I Don't Know "BEANS" About Cleaning Horse Boy Parts

Today I did something I never in a million years thought I might do. I cleaned a horse penis. Not just one, but TWO horse dangly-bits. OK- I actually held the horse, and got a lesson in how to do this. Next time is my turn. Can. Hardly. Wait. (insert sarcasm here)

We all know those puppies are the scariest honking thing you've ever seen pretty big. And since they only get a deep cleaning about twice a year, they are also pretty dirty. Everywhere. The hangy-down part is actually the cleanest part. I learned a whole lot today. Like you also have to clean the little pocket that the hangy-down bit hides in when it is not being all hangy-downy. The proper term for the boy part is sheath. But, its more fun to write hangy-down thingy, so we’ll stick with that.

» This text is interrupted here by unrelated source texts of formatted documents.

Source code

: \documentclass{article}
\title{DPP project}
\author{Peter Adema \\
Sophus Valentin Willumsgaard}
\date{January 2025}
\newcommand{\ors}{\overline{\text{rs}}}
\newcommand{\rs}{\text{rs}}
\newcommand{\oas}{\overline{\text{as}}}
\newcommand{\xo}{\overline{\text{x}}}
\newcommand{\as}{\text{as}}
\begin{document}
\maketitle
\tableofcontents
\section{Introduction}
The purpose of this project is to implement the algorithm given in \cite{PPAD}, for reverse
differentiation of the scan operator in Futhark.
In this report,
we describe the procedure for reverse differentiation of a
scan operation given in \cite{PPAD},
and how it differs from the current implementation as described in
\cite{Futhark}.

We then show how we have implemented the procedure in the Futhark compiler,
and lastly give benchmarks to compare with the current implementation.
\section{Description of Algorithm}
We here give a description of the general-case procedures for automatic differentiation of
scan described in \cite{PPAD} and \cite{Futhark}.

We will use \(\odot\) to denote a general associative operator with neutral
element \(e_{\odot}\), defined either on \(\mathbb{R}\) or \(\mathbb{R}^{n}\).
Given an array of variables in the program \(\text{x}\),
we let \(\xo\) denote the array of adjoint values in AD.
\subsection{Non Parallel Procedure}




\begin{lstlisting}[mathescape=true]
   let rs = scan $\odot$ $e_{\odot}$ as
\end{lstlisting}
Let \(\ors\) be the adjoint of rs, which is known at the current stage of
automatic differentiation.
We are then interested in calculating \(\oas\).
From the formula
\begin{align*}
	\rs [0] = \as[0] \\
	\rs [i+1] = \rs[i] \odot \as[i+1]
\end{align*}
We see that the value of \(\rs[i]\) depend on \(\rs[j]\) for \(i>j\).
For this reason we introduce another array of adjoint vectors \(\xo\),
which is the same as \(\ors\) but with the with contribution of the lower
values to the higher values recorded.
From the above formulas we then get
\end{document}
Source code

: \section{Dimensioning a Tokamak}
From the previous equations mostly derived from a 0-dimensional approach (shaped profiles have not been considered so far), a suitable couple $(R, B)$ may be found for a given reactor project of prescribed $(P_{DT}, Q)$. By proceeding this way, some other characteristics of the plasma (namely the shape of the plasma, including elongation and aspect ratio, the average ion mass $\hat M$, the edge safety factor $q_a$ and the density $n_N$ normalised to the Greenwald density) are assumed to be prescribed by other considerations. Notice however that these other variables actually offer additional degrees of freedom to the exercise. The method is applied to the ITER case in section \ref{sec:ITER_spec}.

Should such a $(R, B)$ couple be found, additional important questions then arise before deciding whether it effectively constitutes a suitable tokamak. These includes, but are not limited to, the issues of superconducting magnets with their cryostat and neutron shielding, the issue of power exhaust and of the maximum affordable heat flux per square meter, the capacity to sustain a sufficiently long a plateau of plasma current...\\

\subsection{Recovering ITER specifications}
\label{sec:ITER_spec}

So here’s the lesson I got today.

1)   Warm the water. I suppose I’d get annoyed if someone scrubbed me down with ice-cold water from the hose, so this was of course the nice thing to do.
2)   Get the special “body wash” for boy horse parts. It is called “Excalibur”. Really. That is the real name. Look. Here is a picture of the bottle.
 A lot of folks just use Ivory dish detergent.
3)   Take a clean sponge and get every thing wet with the warm water.
4)   You can choose to put on gloves if you wish, but either way this is where the girls are separated from the real women. Time to get up in there with soap and fingers, ladies.
5)   Place the cleaning agent of your choice in your hand, on cotton, or some people just put a clean cotton sock as a glove- (a two-fer!), and enter the pocket zone (inner sheath). Gently clean around the penis, which will be retracted up pretty far up there in the inner sheath.
6)   Little bits of gunk, gook, dirt and stuff will come out. As an added bonus, it smells funky. I know, right? Rinse as necessary throughout the scrubbing process. Yes, please.
7)   Male horses develop things called “beans” that gather in the end of their penises. It is a combination of dirt, smegma, and who knows what all.I had no idea. This was complete news to me. I felt a little dumb and uniformed that I didn’t know this. I felt even more grossed out than I did dumb. These beanie-babies are dang big. Even for a horse. Look. These two came out of the nice guy I ride. I wish I had put a penny beside these when I took the picture so you could see how big they are.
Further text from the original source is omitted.